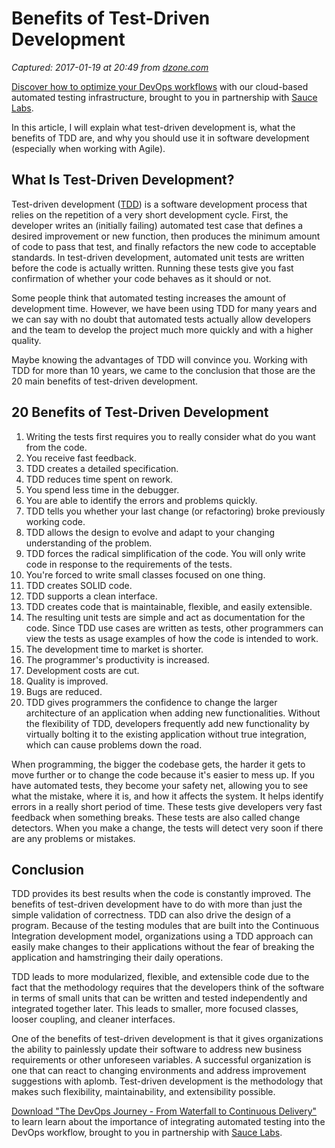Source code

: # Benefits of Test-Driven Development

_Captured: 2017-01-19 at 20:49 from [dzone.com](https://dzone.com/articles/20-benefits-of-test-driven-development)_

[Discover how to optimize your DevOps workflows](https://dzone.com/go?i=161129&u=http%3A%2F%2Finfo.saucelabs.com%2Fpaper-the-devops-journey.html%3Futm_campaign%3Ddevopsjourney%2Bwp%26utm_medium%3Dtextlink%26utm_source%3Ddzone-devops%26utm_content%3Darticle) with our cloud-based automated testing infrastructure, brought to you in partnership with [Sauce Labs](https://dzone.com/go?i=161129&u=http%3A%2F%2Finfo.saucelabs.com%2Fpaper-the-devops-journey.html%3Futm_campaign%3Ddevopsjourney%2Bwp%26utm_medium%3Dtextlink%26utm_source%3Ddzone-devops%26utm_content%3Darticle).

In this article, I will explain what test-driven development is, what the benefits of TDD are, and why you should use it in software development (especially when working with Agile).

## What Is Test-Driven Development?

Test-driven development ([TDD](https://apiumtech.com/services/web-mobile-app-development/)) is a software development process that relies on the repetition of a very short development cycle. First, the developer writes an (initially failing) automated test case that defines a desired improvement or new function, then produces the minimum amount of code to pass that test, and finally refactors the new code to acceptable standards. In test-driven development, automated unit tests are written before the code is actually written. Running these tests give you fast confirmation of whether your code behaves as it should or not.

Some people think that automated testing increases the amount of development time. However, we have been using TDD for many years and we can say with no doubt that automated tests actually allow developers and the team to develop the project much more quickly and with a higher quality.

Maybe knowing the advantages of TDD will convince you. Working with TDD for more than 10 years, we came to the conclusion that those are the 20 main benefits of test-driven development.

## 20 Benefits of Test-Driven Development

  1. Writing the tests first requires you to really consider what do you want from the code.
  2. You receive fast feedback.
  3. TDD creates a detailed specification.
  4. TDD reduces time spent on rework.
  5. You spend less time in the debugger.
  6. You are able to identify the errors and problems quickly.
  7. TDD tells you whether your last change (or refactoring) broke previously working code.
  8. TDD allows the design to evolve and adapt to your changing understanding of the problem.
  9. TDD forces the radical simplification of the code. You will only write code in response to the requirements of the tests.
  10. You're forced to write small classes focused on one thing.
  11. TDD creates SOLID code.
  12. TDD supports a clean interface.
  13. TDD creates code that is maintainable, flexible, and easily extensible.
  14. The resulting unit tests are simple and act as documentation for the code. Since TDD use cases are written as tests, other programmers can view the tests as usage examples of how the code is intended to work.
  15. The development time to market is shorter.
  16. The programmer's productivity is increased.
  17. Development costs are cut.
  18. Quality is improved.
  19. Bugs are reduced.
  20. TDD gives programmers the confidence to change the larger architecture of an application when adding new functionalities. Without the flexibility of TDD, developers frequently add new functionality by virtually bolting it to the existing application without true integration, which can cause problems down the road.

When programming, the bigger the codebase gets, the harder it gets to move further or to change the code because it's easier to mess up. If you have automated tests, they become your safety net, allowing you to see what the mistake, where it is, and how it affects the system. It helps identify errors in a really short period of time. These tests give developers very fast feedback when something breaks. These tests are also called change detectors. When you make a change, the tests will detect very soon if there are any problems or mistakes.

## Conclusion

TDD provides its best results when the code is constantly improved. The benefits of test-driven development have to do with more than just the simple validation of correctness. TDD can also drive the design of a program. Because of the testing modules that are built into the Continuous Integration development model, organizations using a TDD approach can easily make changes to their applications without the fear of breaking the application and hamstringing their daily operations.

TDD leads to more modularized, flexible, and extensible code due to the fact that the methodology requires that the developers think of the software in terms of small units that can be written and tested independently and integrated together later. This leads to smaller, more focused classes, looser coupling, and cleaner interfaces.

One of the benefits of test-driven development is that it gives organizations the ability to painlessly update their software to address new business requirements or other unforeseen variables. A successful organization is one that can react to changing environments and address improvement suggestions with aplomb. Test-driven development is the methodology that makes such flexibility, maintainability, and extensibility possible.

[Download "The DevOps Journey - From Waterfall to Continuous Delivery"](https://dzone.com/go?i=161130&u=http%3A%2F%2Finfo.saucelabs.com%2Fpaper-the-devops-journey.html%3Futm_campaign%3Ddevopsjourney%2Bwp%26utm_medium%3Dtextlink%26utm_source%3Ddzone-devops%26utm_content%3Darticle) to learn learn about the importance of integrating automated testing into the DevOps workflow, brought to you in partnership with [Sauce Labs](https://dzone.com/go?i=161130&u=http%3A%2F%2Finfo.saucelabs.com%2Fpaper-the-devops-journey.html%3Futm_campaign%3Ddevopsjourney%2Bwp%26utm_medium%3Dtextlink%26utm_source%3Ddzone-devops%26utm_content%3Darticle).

=-=-=

> _ASSIGNED TASK_: Repeat each entry exactly. Pictures do not belong in the copy.

> _RESULT_:
Source code

: # Benefits of Test-Driven Development

_Captured: 2017-01-19 at 20:49 from [dzone.com](https://dzone.com/articles/20-benefits-of-test-driven-development)_

[Discover how to optimize your DevOps workflows](https://dzone.com/go?i=161129&u=http%3A%2F%2Finfo.saucelabs.com%2Fpaper-the-devops-journey.html%3Futm_campaign%3Ddevopsjourney%2Bwp%26utm_medium%3Dtextlink%26utm_source%3Ddzone-devops%26utm_content%3Darticle) with our cloud-based automated testing infrastructure, brought to you in partnership with [Sauce Labs](https://dzone.com/go?i=161129&u=http%3A%2F%2Finfo.saucelabs.com%2Fpaper-the-devops-journey.html%3Futm_campaign%3Ddevopsjourney%2Bwp%26utm_medium%3Dtextlink%26utm_source%3Ddzone-devops%26utm_content%3Darticle).

In this article, I will explain what test-driven development is, what the benefits of TDD are, and why you should use it in software development (especially when working with Agile).

## What Is Test-Driven Development?

Test-driven development ([TDD](https://apiumtech.com/services/web-mobile-app-development/)) is a software development process that relies on the repetition of a very short development cycle. First, the developer writes an (initially failing) automated test case that defines a desired improvement or new function, then produces the minimum amount of code to pass that test, and finally refactors the new code to acceptable standards. In test-driven development, automated unit tests are written before the code is actually written. Running these tests give you fast confirmation of whether your code behaves as it should or not.

Some people think that automated testing increases the amount of development time. However, we have been using TDD for many years and we can say with no doubt that automated tests actually allow developers and the team to develop the project much more quickly and with a higher quality.

Maybe knowing the advantages of TDD will convince you. Working with TDD for more than 10 years, we came to the conclusion that those are the 20 main benefits of test-driven development.

## 20 Benefits of Test-Driven Development

  1. Writing the tests first requires you to really consider what do you want from the code.
  2. You receive fast feedback.
  3. TDD creates a detailed specification.
  4. TDD reduces time spent on rework.
  5. You spend less time in the debugger.
  6. You are able to identify the errors and problems quickly.
  7. TDD tells you whether your last change (or refactoring) broke previously working code.
  8. TDD allows the design to evolve and adapt to your changing understanding of the problem.
  9. TDD forces the radical simplification of the code. You will only write code in response to the requirements of the tests.
  10. You're forced to write small classes focused on one thing.
  11. TDD creates SOLID code.
  12. TDD supports a clean interface.
  13. TDD creates code that is maintainable, flexible, and easily extensible.
  14. The resulting unit tests are simple and act as documentation for the code. Since TDD use cases are written as tests, other programmers can view the tests as usage examples of how the code is intended to work.
  15. The development time to market is shorter.
  16. The programmer's productivity is increased.
  17. Development costs are cut.
  18. Quality is improved.
  19. Bugs are reduced.
  20. TDD gives programmers the confidence to change the larger architecture of an application when adding new functionalities. Without the flexibility of TDD, developers frequently add new functionality by virtually bolting it to the existing application without true integration, which can cause problems down the road.

When programming, the bigger the codebase gets, the harder it gets to move further or to change the code because it's easier to mess up. If you have automated tests, they become your safety net, allowing you to see what the mistake, where it is, and how it affects the system. It helps identify errors in a really short period of time. These tests give developers very fast feedback when something breaks. These tests are also called change detectors. When you make a change, the tests will detect very soon if there are any problems or mistakes.

## Conclusion

TDD provides its best results when the code is constantly improved. The benefits of test-driven development have to do with more than just the simple validation of correctness. TDD can also drive the design of a program. Because of the testing modules that are built into the Continuous Integration development model, organizations using a TDD approach can easily make changes to their applications without the fear of breaking the application and hamstringing their daily operations.

TDD leads to more modularized, flexible, and extensible code due to the fact that the methodology requires that the developers think of the software in terms of small units that can be written and tested independently and integrated together later. This leads to smaller, more focused classes, looser coupling, and cleaner interfaces.

One of the benefits of test-driven development is that it gives organizations the ability to painlessly update their software to address new business requirements or other unforeseen variables. A successful organization is one that can react to changing environments and address improvement suggestions with aplomb. Test-driven development is the methodology that makes such flexibility, maintainability, and extensibility possible.

[Download "The DevOps Journey - From Waterfall to Continuous Delivery"](https://dzone.com/go?i=161130&u=http%3A%2F%2Finfo.saucelabs.com%2Fpaper-the-devops-journey.html%3Futm_campaign%3Ddevopsjourney%2Bwp%26utm_medium%3Dtextlink%26utm_source%3Ddzone-devops%26utm_content%3Darticle) to learn learn about the importance of integrating automated testing into the DevOps workflow, brought to you in partnership with [Sauce Labs](https://dzone.com/go?i=161130&u=http%3A%2F%2Finfo.saucelabs.com%2Fpaper-the-devops-journey.html%3Futm_campaign%3Ddevopsjourney%2Bwp%26utm_medium%3Dtextlink%26utm_source%3Ddzone-devops%26utm_content%3Darticle).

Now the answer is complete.